Sunday, May 1, 2011

Light, Language, You, and Utopia

1. Most people spend most of their time talking to themselves in their head. Most of the time, that's what "thinking" is – talking to ourselves as we navigate our ways through our daily lives.

2. When you're talking to yourself, there's a you doing the talking, and another you that you're talking to – two yous (and more, actually).

3. The sliver of space and time between the you doing the talking and the yous you're talking to is the point where being human intersects with light, the point where what makes us human makes us human.

4. The human intersection with light (that which makes us human, that which fills the spacetime slivering our yous) is linguistic, language-based, and therefore, by definition, a group activity.

5. By living a language as part of a group, we live light, we construe reality as a spacetime using light and language. There is necessarily a language of light embedded in human ways of life, typically implicit, deep in the background of everyday life and consciousness. But if enough of us determine to accept the responsibility, we have the freedom and power to create new languages of light – new spacetimes, new realities.

6. Particular languages of light and the spacetime realities they construe depend on the group ways of life – the language of living light – of particular groups of people.  Opening up benevolent-path spacetimes depends on the language-practice of people living benevolent-path ways of life.  (Light, language, and way of life are inseparable, inherently inter-constitutive; their necessary link is what makes humans human.) The benevolent-path way of life that will open up benevolent, even utopian, spacetime realities, is what can be called "true democracy," a form of society based on freedom, responsibility, and good will in which any governing is done by and for the people being governed in any particular situation.  It's really a simple, 5-step moral system of freedom and responsibility that opens a path to a utopian way of life:

Step 1) HUMAN DECENCY
At birth, every human being is equally deserving of respect and equally deserving of a society where she or he can live a good life.

Step 2) THE GOLDEN RULE / MORALITY
Good citizens and decent people live by the following principle of morality and freedom: do unto others as you would have them do unto you, or your children or mother or whoever you care most about in the world. The golden rule demonstrates that morality ("the way a person should act") is SOCIAL; it's about how you treat other people and the extent to which you consider how your actions will affect other people.

Step 3) DEMOCRACY
With golden rule-morality as the starting point, the ideal political form is what can be called "true democracy," which is to say that people govern themselves – any governing is by and for the people being governed in any particular situation. Wouldn't you want the opportunity to participate in any decision that affects you? The golden rule demands we extend that right to all. And that is true democracy.

Step 4) JUSTICE
Within the open-honest-thoughtful discussions that make up the political process of true democracy, good citizens and decent people will consider the good of everyone affected by the decision to be made, as called for by the golden rule. If people try to argue for a course of action based on selfish self-interest, good citizens and decent people will recognize and critique such positions as anti-democratic.

Step 5) FREEDOM
Live and let live; look kindly on people, both generally and specifically; feel free to find and create ways to be happy and enjoy life any way you can without hurting or infringing on others.
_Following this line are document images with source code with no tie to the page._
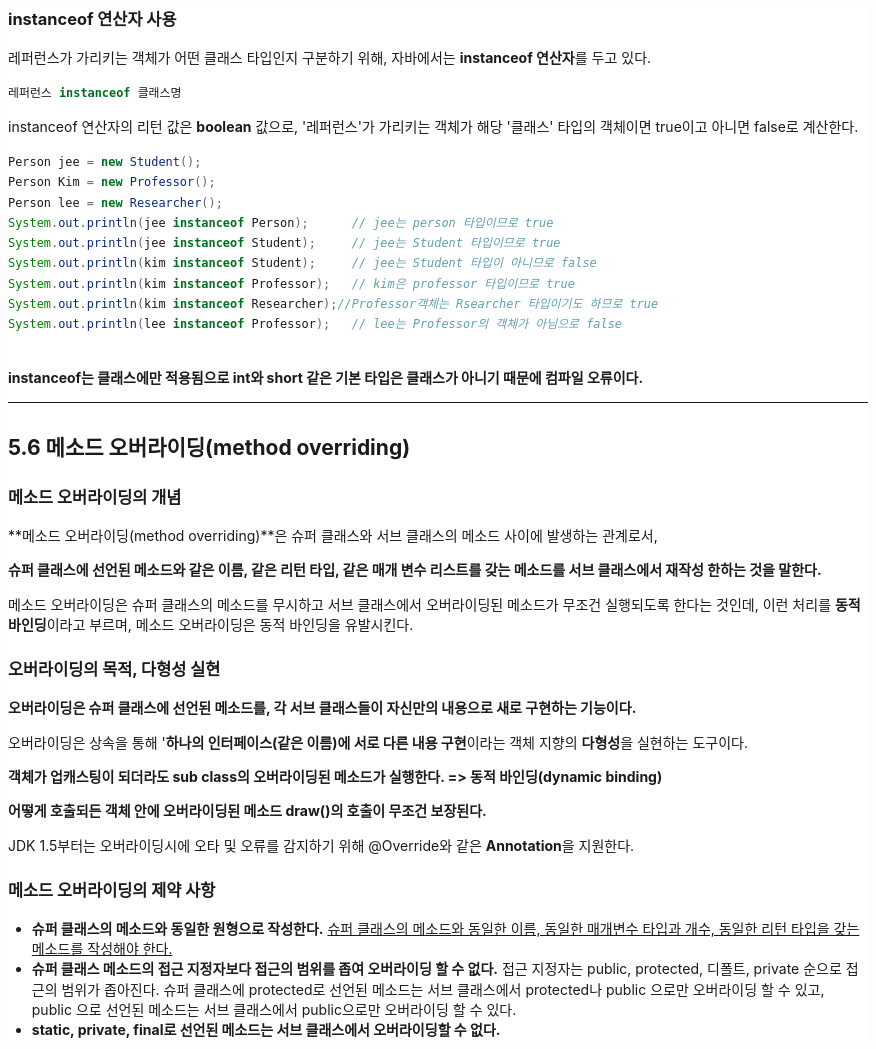 ### instanceof 연산자 사용

레퍼런스가 가리키는 객체가 어떤 클래스 타입인지 구분하기 위해, 자바에서는 **instanceof 연산자**를 두고 있다.

```java
레퍼런스 instanceof 클래스명
```

instanceof 연산자의 리턴 값은 **boolean** 값으로, '레퍼런스'가 가리키는 객체가 해당 '클래스' 타입의 객체이면 true이고 아니면 false로 계산한다.

```java
Person jee = new Student();
Person Kim = new Professor();
Person lee = new Researcher();
System.out.println(jee instanceof Person);		// jee는 person 타입이므로 true
System.out.println(jee instanceof Student);		// jee는 Student 타입이므로 true
System.out.println(kim instanceof Student);		// jee는 Student 타입이 아니므로 false
System.out.println(kim instanceof Professor);	// kim은 professor 타입이므로 true
System.out.println(kim instanceof Researcher);//Professor객체는 Rsearcher 타입이기도 하므로 true
System.out.println(lee instanceof Professor);	// lee는 Professor의 객체가 아님으로 false
 
```

**instanceof는 클래스에만 적용됨으로 int와 short 같은 기본 타입은 클래스가 아니기 때문에 컴파일 오류이다.**

---

## 5.6 메소드 오버라이딩(method overriding)

### 메소드 오버라이딩의 개념

**메소드 오버라이딩(method overriding)**은 슈퍼 클래스와 서브 클래스의 메소드 사이에 발생하는 관계로서,

**슈퍼 클래스에 선언된 메소드와 같은 이름, 같은 리턴 타입, 같은 매개 변수 리스트를 갖는 메소드를 서브 클래스에서 재작성 한하는 것을 말한다.**

메소드 오버라이딩은 슈퍼 클래스의 메소드를 무시하고 서브 클래스에서 오버라이딩된 메소드가 무조건 실행되도록 한다는 것인데, 이런 처리를 **동적 바인딩**이라고 부르며, 메소드 오버라이딩은 동적 바인딩을 유발시킨다.

### 오버라이딩의 목적, 다형성 실현

 **오버라이딩은 슈퍼 클래스에 선언된 메소드를, 각 서브 클래스들이 자신만의 내용으로 새로 구현하는 기능이다.**

오버라이딩은 상속을 통해 '**하나의 인터페이스(같은 이름)에 서로 다른 내용 구현**이라는 객체 지향의 **다형성**을 실현하는 도구이다.

**객체가 업캐스팅이 되더라도 sub class의 오버라이딩된 메소드가 실행한다. => 동적 바인딩(dynamic binding)**

**어떻게 호출되든 객체 안에 오버라이딩된 메소드 draw()의 호출이 무조건 보장된다.**

JDK 1.5부터는 오버라이딩시에 오타 및 오류를 감지하기 위해 @Override와 같은 **Annotation**을 지원한다.

### 메소드 오버라이딩의 제약 사항

- **슈퍼 클래스의 메소드와 동일한 원형으로 작성한다.**
   <u>슈퍼 클래스의 메소드와 동일한 이름, 동일한 매개변수 타입과 개수, 동일한 리턴 타입을 갖는 메소드를 작성해야 한다.</u> 
- **슈퍼 클래스 메소드의 접근 지정자보다 접근의 범위를 좁여 오버라이딩 할 수 없다.**
   접근 지정자는 public, protected, 디폴트, private 순으로 접근의 범위가 좁아진다.
   슈퍼 클래스에 protected로 선언된 메소드는 서브 클래스에서 protected나 public 으로만 오버라이딩 할 수 있고, public 으로 선언된 메소드는 서브 클래스에서 public으로만 오버라이딩 할 수 있다.
- **static, private, final로 선언된 메소드는 서브 클래스에서 오버라이딩할 수 없다.**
We have the freedom and the power to create true democracy. We just have to believe in it, and then start finding ways to enact it, especially in cooperation with others who are on the same path. It won't always be easy, but it's the right thing to do. And the resulting societies, as the products of the democracy enacted by free, responsibility-assuming people, will be ongoing utopias – the best societies free people can create at any given moment.

3 comments:

  1. Look over the characteristics of a sociopath/psychopath and chew on it for awhile. I think one of the most debilitating defects of liberals/progressives is the fact that they don't believe in Evil. That statement is proven in this post - psychopaths do not believe in the Golden Rule.

    ReplyDelete
  2. I agree Jeff. Maybe we have to get away from the sense that "evil equals Satan [or some such super-terror]" and back to the basic idea that evil is the opposite of good... (And now that I think about it, the transformation of the concept of evil into something so far from everyday living, lying, and selfishness is probably another power-protection strategy of the ruling class. If morality can be focused on poor people's "work ethic" or "abortion" or even taxes (!), then the self-serving, power-enhancing practices of the plutocrats can be played off as merely "economic action" or some other veil of evil...)

    ReplyDelete
  3. I like that you are doing here! Thank you for the DM with the link to your blog!